Cannell, who got his start in the 1960s, selling a script to Mission: Impossible, pounded out page after page on a typewriter—as anyone who remembers the production-company logo that closed out his numerous TV series could attest. 

"I like hearing that ball hit the page, so I stayed on it," Cannell told PBS last year.

Cannell's small-screen cops, detectives and special-ops experts have long been coveted by the big screen. An A-Team movie, featuring Liam Neeson and others going where George Peppard and Mr. T memorably went in the 1983-87 action series, opened to mixed critical and box-office results this past summer. Per his website, film versions of The Greatest American Hero and 21 Jump Street are currently in development.

The latter show, a teen-cop series, which ran from 1987-1991, helped establish the Fox network, and propelled one of its young unknowns, a scrawny twentysomething named Johnny Depp, to stardom.

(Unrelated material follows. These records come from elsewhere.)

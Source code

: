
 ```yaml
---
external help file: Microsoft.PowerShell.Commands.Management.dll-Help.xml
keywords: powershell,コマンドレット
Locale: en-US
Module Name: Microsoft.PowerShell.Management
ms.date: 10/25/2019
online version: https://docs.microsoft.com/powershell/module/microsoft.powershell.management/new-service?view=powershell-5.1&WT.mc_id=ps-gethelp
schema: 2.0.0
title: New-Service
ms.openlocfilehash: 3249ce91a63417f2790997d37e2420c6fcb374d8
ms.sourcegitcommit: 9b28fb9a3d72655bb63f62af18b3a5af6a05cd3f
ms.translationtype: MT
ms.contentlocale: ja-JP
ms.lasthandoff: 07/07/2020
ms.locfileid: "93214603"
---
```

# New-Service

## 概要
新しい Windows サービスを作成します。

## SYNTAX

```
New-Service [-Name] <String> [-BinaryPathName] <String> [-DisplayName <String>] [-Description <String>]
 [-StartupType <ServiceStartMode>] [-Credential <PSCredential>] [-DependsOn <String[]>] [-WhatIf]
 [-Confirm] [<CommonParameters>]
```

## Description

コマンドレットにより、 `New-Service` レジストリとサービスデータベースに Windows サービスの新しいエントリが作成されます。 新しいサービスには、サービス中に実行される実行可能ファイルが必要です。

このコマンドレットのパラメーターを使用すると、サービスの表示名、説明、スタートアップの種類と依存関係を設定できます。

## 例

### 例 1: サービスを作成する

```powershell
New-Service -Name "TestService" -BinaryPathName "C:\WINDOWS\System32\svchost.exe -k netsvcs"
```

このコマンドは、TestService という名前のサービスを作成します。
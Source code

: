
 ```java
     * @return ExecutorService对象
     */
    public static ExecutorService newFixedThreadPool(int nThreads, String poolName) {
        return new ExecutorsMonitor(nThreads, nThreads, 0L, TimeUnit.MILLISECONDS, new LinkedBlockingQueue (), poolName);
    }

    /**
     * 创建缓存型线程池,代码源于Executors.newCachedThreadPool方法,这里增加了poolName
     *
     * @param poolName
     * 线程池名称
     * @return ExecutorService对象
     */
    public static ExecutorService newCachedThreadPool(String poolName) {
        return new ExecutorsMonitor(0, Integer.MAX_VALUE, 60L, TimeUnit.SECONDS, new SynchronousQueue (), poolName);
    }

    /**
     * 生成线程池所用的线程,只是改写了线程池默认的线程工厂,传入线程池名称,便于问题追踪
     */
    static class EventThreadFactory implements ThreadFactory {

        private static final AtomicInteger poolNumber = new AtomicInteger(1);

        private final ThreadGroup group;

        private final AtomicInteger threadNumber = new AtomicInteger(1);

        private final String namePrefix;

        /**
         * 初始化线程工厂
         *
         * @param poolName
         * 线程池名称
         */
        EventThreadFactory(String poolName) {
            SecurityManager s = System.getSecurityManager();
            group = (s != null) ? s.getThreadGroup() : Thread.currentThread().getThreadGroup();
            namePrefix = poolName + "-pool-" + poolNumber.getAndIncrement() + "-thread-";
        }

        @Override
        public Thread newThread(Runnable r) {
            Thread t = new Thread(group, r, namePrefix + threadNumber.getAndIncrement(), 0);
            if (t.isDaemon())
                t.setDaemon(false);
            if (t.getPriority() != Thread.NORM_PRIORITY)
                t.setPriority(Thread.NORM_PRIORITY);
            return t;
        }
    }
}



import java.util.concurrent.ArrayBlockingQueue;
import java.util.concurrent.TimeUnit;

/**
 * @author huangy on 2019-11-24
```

Recently, NBC considered reviving The Rockford Files, the acclaimed 1970s James Garner P.I. series that earned Cannell his Emmy. But the network didn't pick up the Dermot Mulroney pilot for the fall.  

In addition to his TV work, Cannell was a best-selling novelist. All this, despite having been diagnosed with dyslexia. 

"Through the legacy of his body of work…he will always be with us," a spot-on statement on his website said, "living on in our hearts and minds, with fond memories forever."